WORK REQUIRED: A verbatim copy of every record is required, and no pictures should be included.

AVAILABLE DATA:
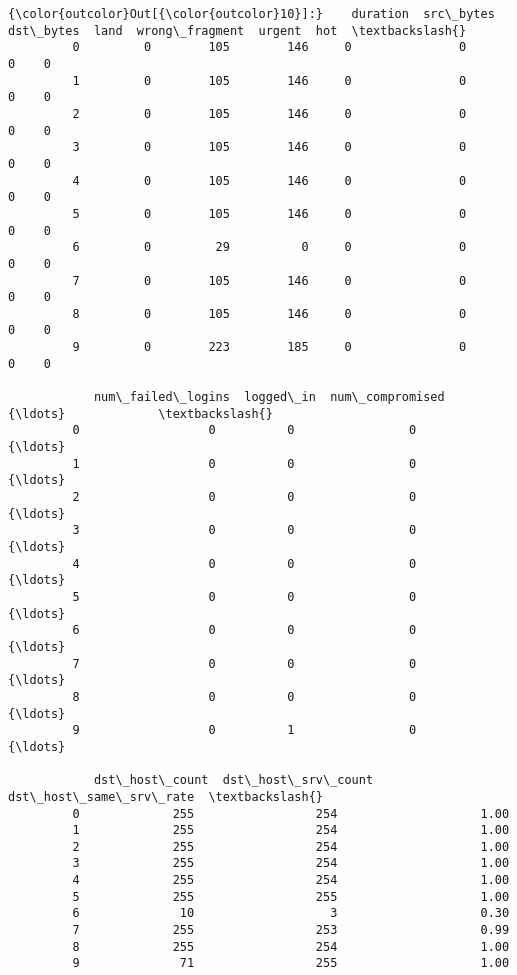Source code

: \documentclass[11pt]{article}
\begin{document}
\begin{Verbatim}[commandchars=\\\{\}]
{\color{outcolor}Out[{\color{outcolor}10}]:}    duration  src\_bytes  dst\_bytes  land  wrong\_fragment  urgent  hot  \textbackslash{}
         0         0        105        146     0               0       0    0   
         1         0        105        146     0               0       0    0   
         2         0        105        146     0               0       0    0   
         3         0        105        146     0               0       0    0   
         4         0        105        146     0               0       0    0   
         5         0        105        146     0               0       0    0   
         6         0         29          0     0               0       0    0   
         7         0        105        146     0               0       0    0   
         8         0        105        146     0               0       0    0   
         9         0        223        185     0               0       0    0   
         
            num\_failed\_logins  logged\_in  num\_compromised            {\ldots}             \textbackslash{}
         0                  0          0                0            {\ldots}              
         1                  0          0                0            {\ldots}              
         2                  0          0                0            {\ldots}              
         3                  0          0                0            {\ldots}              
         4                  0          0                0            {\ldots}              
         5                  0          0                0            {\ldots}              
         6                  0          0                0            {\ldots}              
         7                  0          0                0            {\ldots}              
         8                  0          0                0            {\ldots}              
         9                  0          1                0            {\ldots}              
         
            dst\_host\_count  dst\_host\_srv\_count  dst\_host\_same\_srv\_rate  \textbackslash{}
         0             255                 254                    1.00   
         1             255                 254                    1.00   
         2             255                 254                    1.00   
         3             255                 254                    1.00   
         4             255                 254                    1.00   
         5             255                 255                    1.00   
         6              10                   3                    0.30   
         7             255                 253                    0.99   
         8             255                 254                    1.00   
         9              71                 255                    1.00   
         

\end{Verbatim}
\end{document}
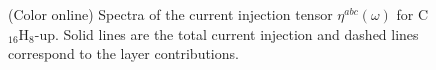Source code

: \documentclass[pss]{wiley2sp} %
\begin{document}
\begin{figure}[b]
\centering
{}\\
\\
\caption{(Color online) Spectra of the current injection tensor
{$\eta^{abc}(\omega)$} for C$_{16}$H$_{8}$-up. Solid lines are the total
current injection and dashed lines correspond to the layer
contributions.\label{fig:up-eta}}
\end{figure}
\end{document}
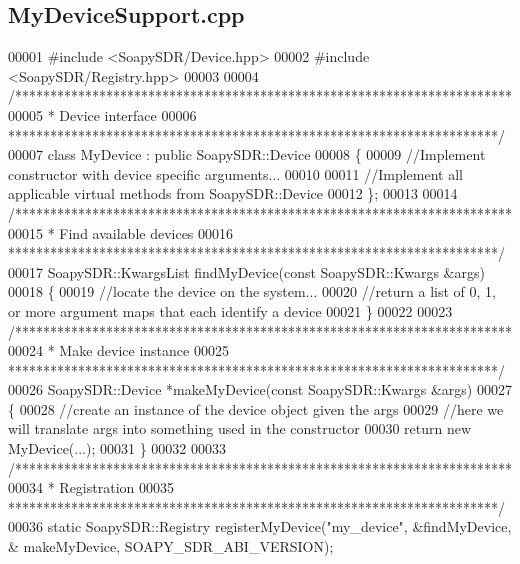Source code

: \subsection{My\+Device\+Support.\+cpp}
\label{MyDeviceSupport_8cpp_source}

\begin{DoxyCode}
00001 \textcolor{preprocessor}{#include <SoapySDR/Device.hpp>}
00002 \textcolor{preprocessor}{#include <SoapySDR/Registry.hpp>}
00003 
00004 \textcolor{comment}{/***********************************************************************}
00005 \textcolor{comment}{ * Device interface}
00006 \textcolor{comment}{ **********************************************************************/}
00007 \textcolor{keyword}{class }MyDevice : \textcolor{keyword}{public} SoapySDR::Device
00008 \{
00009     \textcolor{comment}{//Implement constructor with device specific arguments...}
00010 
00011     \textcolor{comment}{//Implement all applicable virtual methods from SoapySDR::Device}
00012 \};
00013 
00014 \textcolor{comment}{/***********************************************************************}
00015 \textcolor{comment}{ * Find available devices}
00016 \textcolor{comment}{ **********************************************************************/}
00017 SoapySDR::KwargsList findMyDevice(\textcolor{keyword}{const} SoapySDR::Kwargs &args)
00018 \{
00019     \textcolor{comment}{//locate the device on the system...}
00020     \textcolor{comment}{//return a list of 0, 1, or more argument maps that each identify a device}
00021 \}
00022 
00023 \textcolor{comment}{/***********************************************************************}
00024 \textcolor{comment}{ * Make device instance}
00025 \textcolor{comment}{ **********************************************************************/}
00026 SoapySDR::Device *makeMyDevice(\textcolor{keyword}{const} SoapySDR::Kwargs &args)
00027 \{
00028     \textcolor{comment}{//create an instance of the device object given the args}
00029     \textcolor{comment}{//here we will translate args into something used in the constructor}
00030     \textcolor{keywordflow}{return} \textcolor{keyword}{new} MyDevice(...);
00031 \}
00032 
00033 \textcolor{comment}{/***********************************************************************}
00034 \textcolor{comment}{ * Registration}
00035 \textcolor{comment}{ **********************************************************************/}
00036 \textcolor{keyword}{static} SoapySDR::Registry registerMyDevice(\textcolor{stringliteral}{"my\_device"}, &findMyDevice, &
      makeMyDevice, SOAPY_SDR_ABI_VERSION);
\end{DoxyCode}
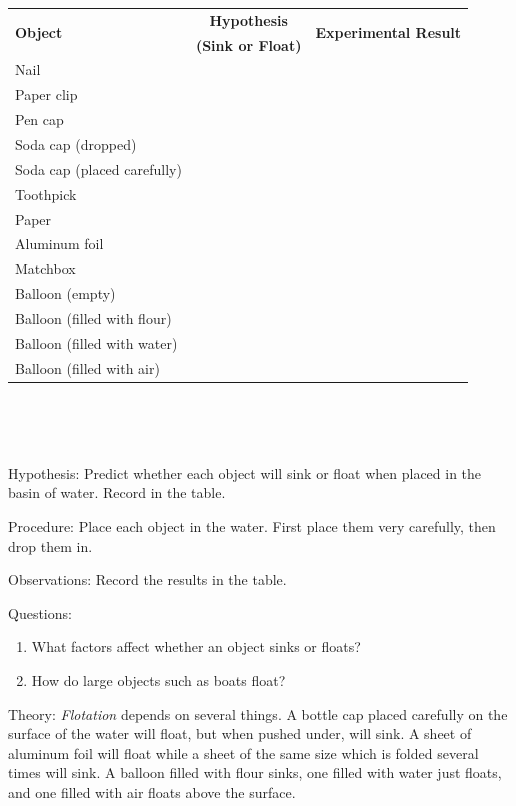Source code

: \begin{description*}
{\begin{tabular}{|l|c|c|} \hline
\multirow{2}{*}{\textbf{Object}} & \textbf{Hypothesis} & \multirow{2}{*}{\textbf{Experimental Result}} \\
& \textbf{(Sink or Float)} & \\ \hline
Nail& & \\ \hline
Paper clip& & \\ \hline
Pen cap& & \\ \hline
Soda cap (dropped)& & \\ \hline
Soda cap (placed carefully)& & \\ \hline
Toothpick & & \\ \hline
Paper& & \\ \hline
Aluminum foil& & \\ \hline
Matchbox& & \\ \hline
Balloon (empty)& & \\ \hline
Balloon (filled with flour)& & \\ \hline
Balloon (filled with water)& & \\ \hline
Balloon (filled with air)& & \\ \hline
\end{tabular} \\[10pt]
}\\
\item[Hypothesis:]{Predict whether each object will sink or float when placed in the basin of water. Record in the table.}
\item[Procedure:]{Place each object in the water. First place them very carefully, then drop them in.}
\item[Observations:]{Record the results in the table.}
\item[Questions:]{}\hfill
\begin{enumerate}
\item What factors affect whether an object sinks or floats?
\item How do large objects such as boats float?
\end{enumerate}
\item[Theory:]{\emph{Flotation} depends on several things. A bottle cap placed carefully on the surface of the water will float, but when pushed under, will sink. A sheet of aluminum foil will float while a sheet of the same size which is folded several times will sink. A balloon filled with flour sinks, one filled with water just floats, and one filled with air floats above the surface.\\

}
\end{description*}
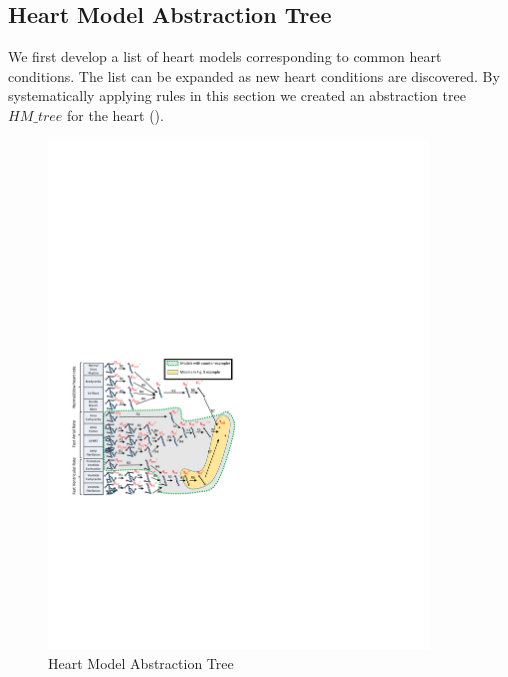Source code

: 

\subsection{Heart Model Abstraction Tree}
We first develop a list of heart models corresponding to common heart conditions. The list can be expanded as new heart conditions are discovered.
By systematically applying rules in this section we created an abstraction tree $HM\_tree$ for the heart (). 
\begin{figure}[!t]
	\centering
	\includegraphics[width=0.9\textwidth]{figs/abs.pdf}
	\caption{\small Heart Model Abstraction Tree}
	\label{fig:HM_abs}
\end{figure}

FINISHED TASK:
Source code

: \documentclass[11pt]{article}
\begin{document}
\begin{Verbatim}[commandchars=\\\{\}]
{\color{outcolor}Out[{\color{outcolor}10}]:}    duration  src\_bytes  dst\_bytes  land  wrong\_fragment  urgent  hot  \textbackslash{}
         0         0        105        146     0               0       0    0   
         1         0        105        146     0               0       0    0   
         2         0        105        146     0               0       0    0   
         3         0        105        146     0               0       0    0   
         4         0        105        146     0               0       0    0   
         5         0        105        146     0               0       0    0   
         6         0         29          0     0               0       0    0   
         7         0        105        146     0               0       0    0   
         8         0        105        146     0               0       0    0   
         9         0        223        185     0               0       0    0   
         
            num\_failed\_logins  logged\_in  num\_compromised            {\ldots}             \textbackslash{}
         0                  0          0                0            {\ldots}              
         1                  0          0                0            {\ldots}              
         2                  0          0                0            {\ldots}              
         3                  0          0                0            {\ldots}              
         4                  0          0                0            {\ldots}              
         5                  0          0                0            {\ldots}              
         6                  0          0                0            {\ldots}              
         7                  0          0                0            {\ldots}              
         8                  0          0                0            {\ldots}              
         9                  0          1                0            {\ldots}              
         
            dst\_host\_count  dst\_host\_srv\_count  dst\_host\_same\_srv\_rate  \textbackslash{}
         0             255                 254                    1.00   
         1             255                 254                    1.00   
         2             255                 254                    1.00   
         3             255                 254                    1.00   
         4             255                 254                    1.00   
         5             255                 255                    1.00   
         6              10                   3                    0.30   
         7             255                 253                    0.99   
         8             255                 254                    1.00   
         9              71                 255                    1.00   
         

\end{Verbatim}
\end{document}
Source code

: \documentclass[pss]{wiley2sp} %
\begin{document}
\begin{figure}[b]
\centering
{}\\
\\
\caption{(Color online) Spectra of the current injection tensor
{$\eta^{abc}(\omega)$} for C$_{16}$H$_{8}$-up. Solid lines are the total
current injection and dashed lines correspond to the layer
contributions.\label{fig:up-eta}}
\end{figure}
\end{document}
Source code

: \subsection{My\+Device\+Support.\+cpp}
\label{MyDeviceSupport_8cpp_source}

\begin{DoxyCode}
00001 \textcolor{preprocessor}{#include <SoapySDR/Device.hpp>}
00002 \textcolor{preprocessor}{#include <SoapySDR/Registry.hpp>}
00003 
00004 \textcolor{comment}{/***********************************************************************}
00005 \textcolor{comment}{ * Device interface}
00006 \textcolor{comment}{ **********************************************************************/}
00007 \textcolor{keyword}{class }MyDevice : \textcolor{keyword}{public} SoapySDR::Device
00008 \{
00009     \textcolor{comment}{//Implement constructor with device specific arguments...}
00010 
00011     \textcolor{comment}{//Implement all applicable virtual methods from SoapySDR::Device}
00012 \};
00013 
00014 \textcolor{comment}{/***********************************************************************}
00015 \textcolor{comment}{ * Find available devices}
00016 \textcolor{comment}{ **********************************************************************/}
00017 SoapySDR::KwargsList findMyDevice(\textcolor{keyword}{const} SoapySDR::Kwargs &args)
00018 \{
00019     \textcolor{comment}{//locate the device on the system...}
00020     \textcolor{comment}{//return a list of 0, 1, or more argument maps that each identify a device}
00021 \}
00022 
00023 \textcolor{comment}{/***********************************************************************}
00024 \textcolor{comment}{ * Make device instance}
00025 \textcolor{comment}{ **********************************************************************/}
00026 SoapySDR::Device *makeMyDevice(\textcolor{keyword}{const} SoapySDR::Kwargs &args)
00027 \{
00028     \textcolor{comment}{//create an instance of the device object given the args}
00029     \textcolor{comment}{//here we will translate args into something used in the constructor}
00030     \textcolor{keywordflow}{return} \textcolor{keyword}{new} MyDevice(...);
00031 \}
00032 
00033 \textcolor{comment}{/***********************************************************************}
00034 \textcolor{comment}{ * Registration}
00035 \textcolor{comment}{ **********************************************************************/}
00036 \textcolor{keyword}{static} SoapySDR::Registry registerMyDevice(\textcolor{stringliteral}{"my\_device"}, &findMyDevice, &
      makeMyDevice, SOAPY_SDR_ABI_VERSION);
\end{DoxyCode}
Source code

: \begin{description*}
{\begin{tabular}{|l|c|c|} \hline
\multirow{2}{*}{\textbf{Object}} & \textbf{Hypothesis} & \multirow{2}{*}{\textbf{Experimental Result}} \\
& \textbf{(Sink or Float)} & \\ \hline
Nail& & \\ \hline
Paper clip& & \\ \hline
Pen cap& & \\ \hline
Soda cap (dropped)& & \\ \hline
Soda cap (placed carefully)& & \\ \hline
Toothpick & & \\ \hline
Paper& & \\ \hline
Aluminum foil& & \\ \hline
Matchbox& & \\ \hline
Balloon (empty)& & \\ \hline
Balloon (filled with flour)& & \\ \hline
Balloon (filled with water)& & \\ \hline
Balloon (filled with air)& & \\ \hline
\end{tabular} \\[10pt]
}\\
\item[Hypothesis:]{Predict whether each object will sink or float when placed in the basin of water. Record in the table.}
\item[Procedure:]{Place each object in the water. First place them very carefully, then drop them in.}
\item[Observations:]{Record the results in the table.}
\item[Questions:]{}\hfill
\begin{enumerate}
\item What factors affect whether an object sinks or floats?
\item How do large objects such as boats float?
\end{enumerate}
\item[Theory:]{\emph{Flotation} depends on several things. A bottle cap placed carefully on the surface of the water will float, but when pushed under, will sink. A sheet of aluminum foil will float while a sheet of the same size which is folded several times will sink. A balloon filled with flour sinks, one filled with water just floats, and one filled with air floats above the surface.\\

}
\end{description*}
Source code

: 

\subsection{Heart Model Abstraction Tree}
We first develop a list of heart models corresponding to common heart conditions. The list can be expanded as new heart conditions are discovered.
By systematically applying rules in this section we created an abstraction tree $HM\_tree$ for the heart (). 
\begin{figure}[!t]
	\centering
	\includegraphics[width=0.9\textwidth]{figs/abs.pdf}
	\caption{\small Heart Model Abstraction Tree}
	\label{fig:HM_abs}
\end{figure}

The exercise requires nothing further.